A series of findings that connected this type of genomic instability to a defect in the DNA Mismatch Repair (MMR) system were made in response to the recent description of an abnormality known as "microsatellite instability," which is present in nearly all cancers from HNPCC patients and in approximately 12 percent to 15 percent of sporadic cases. Four HNPCC genes have been discovered by unaffiliated researchers: hMSH2 (a homologue of the prokaryotic DNA MMR gene MutS), hMLHl, hPMSl, and hPMS2 (all homologues of the prokaryotic DNA MMR gene MutL). In the germline cells of HNPCC families, mutations in each of the four genes have been discovered.

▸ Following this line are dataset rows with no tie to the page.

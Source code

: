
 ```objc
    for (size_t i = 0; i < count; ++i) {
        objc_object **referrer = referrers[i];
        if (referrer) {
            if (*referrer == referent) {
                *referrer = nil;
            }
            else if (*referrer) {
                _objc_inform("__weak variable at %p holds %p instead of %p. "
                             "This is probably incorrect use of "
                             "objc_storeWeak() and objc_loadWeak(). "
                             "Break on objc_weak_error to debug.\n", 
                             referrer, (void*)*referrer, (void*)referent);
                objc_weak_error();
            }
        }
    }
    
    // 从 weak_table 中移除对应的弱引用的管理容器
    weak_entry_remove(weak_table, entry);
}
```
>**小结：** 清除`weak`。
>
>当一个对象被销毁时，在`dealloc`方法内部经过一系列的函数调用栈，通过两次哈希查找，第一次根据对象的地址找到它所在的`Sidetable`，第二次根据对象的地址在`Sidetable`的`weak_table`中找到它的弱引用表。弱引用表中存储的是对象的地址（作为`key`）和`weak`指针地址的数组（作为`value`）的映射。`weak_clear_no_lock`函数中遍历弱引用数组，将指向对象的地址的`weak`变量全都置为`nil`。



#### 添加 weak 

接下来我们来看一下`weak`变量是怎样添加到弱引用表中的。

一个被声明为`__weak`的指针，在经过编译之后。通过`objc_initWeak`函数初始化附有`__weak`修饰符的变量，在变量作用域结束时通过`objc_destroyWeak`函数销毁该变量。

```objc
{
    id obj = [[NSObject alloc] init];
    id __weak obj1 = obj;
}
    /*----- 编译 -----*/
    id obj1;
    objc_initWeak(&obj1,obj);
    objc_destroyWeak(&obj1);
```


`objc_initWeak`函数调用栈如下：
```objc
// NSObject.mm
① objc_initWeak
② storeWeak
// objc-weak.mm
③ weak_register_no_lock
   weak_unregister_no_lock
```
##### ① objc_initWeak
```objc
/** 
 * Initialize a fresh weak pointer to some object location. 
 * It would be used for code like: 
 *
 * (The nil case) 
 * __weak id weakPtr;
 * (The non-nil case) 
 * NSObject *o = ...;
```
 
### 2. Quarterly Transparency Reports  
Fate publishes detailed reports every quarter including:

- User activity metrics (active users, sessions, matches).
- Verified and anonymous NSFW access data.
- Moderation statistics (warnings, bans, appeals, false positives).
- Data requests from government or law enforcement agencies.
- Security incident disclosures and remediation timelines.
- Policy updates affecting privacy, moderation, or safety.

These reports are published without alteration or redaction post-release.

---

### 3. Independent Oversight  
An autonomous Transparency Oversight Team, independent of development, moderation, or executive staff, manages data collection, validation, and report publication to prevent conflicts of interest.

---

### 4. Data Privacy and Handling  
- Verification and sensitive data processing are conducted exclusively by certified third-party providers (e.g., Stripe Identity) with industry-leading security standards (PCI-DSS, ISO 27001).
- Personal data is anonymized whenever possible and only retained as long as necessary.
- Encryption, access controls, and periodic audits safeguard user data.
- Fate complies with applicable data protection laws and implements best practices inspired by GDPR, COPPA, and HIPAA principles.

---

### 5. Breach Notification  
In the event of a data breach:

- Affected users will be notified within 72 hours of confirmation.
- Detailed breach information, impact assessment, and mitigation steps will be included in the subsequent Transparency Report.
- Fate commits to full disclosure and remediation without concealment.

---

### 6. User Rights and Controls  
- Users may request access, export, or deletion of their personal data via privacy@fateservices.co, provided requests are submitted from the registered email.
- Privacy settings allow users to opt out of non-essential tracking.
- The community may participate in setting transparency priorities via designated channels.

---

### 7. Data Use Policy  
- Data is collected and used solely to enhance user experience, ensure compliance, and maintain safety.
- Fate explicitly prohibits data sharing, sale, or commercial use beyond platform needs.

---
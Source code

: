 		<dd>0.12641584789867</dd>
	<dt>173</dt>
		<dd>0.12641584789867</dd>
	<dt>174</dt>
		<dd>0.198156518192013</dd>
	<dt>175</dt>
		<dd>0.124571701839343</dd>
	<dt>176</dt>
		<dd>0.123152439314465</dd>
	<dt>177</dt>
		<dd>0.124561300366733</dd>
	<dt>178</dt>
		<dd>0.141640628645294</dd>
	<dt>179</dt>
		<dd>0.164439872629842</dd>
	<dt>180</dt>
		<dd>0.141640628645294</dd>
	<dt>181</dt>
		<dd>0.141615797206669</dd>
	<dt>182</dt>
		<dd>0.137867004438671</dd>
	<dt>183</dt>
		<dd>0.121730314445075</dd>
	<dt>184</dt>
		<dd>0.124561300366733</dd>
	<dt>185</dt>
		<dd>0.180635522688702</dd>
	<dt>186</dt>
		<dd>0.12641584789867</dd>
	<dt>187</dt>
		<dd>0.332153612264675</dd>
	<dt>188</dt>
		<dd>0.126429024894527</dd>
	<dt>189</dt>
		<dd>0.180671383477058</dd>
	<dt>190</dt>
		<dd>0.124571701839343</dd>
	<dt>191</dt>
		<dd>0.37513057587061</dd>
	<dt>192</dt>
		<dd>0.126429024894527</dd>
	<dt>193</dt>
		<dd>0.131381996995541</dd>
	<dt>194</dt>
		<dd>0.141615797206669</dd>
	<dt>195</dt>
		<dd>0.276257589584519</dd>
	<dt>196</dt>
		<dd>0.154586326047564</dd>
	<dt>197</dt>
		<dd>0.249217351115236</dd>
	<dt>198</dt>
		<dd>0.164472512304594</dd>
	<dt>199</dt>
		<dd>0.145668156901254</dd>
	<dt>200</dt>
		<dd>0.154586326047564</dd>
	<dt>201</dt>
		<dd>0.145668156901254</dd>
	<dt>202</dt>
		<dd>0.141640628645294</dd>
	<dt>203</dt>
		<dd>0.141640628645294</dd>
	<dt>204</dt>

Because microsatellite DNA sequences are unstable, deficiencies in the DNA mismatch repair process significantly raise the risk of developing a particular type of cancer. Hereditary nonpolyposis colorectal cancer (HNPCC), also known as the Lynch syndrome, is caused by a germline mutation in either the hMSH2 or hMLH1 mismatch repair gene. Since affected people have an 80% lifetime risk of developing colon cancer, aggressive cancer surveillance programmes are crucial for both them and their at-risk relatives.

By meeting the Amsterdam clinical criteria or by genetic testing for germline mutations in hMSH2 or hMLH1, HNPCC can be diagnosed. Within established HNPCC kindred, genetic testing is particularly helpful for assessing cancer risk in families with atypical clinical features. One distinguishing characteristic of tumours linked to HNPCC is DNA microsatellite instability (MSI), which is also present in up to 15% of cases of sporadic colorectal cancer. The most intriguing aspect of colorectal tumours with MSI is their favourable natural history, which is distinct in their biological behaviour. A compelling example of how molecular genetics and clinical care interact is the study of HNPCC.